Task instructions
A faithful copy of the data below is required, leaving out every picture.

Source information
|---|

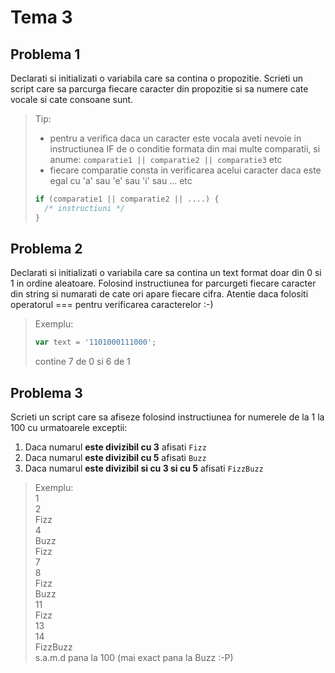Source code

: # Tema 3

## Problema 1

Declarati si initializati o variabila care sa contina o propozitie. Scrieti un script care sa parcurga fiecare caracter din propozitie si sa numere cate vocale si cate consoane sunt.
> Tip:
> - pentru a verifica daca un caracter este vocala aveti nevoie in instructiunea IF de o conditie formata din mai multe comparatii, si anume:
> `comparatie1 || comparatie2 || comparatie3` etc
> - fiecare comparatie consta in verificarea acelui caracter daca este egal cu 'a' sau 'e' sau 'i' sau ... etc
> ```javascript
> if (comparatie1 || comparatie2 || ....) {
>   /* instructiuni */
> }
> ```

## Problema 2

Declarati si initializati o variabila care sa contina un text format doar din 0 si 1 in ordine aleatoare. Folosind instructiunea for parcurgeti fiecare caracter din string si numarati de cate ori apare fiecare cifra. Atentie daca folositi operatorul === pentru verificarea caracterelor :-)

> Exemplu:
> ```javascript
> var text = '1101000111000';
> ```
> contine 7 de 0 si 6 de 1

## Problema 3

Scrieti un script care sa afiseze folosind instructiunea for numerele de la 1 la 100 cu urmatoarele exceptii:
1. Daca numarul **este divizibil cu 3** afisati `Fizz`
2. Daca numarul **este divizibil cu 5** afisati `Buzz`
3. Daca numarul **este divizibil si cu 3 si cu 5** afisati `FizzBuzz`

> Exemplu:<br>
> 1<br>
> 2<br>
> Fizz<br>
> 4<br>
> Buzz<br>
> Fizz<br>
> 7<br>
> 8<br>
> Fizz<br>
> Buzz<br>
> 11<br>
> Fizz<br>
> 13<br>
> 14<br>
> FizzBuzz<br>
> s.a.m.d pana la 100 (mai exact pana la Buzz :-P)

|---|

Task output
Source code

: # Tema 3

## Problema 1

Declarati si initializati o variabila care sa contina o propozitie. Scrieti un script care sa parcurga fiecare caracter din propozitie si sa numere cate vocale si cate consoane sunt.
> Tip:
> - pentru a verifica daca un caracter este vocala aveti nevoie in instructiunea IF de o conditie formata din mai multe comparatii, si anume:
> `comparatie1 || comparatie2 || comparatie3` etc
> - fiecare comparatie consta in verificarea acelui caracter daca este egal cu 'a' sau 'e' sau 'i' sau ... etc
> ```javascript
> if (comparatie1 || comparatie2 || ....) {
>   /* instructiuni */
> }
> ```

## Problema 2

Declarati si initializati o variabila care sa contina un text format doar din 0 si 1 in ordine aleatoare. Folosind instructiunea for parcurgeti fiecare caracter din string si numarati de cate ori apare fiecare cifra. Atentie daca folositi operatorul === pentru verificarea caracterelor :-)

> Exemplu:
> ```javascript
> var text = '1101000111000';
> ```
> contine 7 de 0 si 6 de 1

## Problema 3

Scrieti un script care sa afiseze folosind instructiunea for numerele de la 1 la 100 cu urmatoarele exceptii:
1. Daca numarul **este divizibil cu 3** afisati `Fizz`
2. Daca numarul **este divizibil cu 5** afisati `Buzz`
3. Daca numarul **este divizibil si cu 3 si cu 5** afisati `FizzBuzz`

> Exemplu:<br>
> 1<br>
> 2<br>
> Fizz<br>
> 4<br>
> Buzz<br>
> Fizz<br>
> 7<br>
> 8<br>
> Fizz<br>
> Buzz<br>
> 11<br>
> Fizz<br>
> 13<br>
> 14<br>
> FizzBuzz<br>
> s.a.m.d pana la 100 (mai exact pana la Buzz :-P)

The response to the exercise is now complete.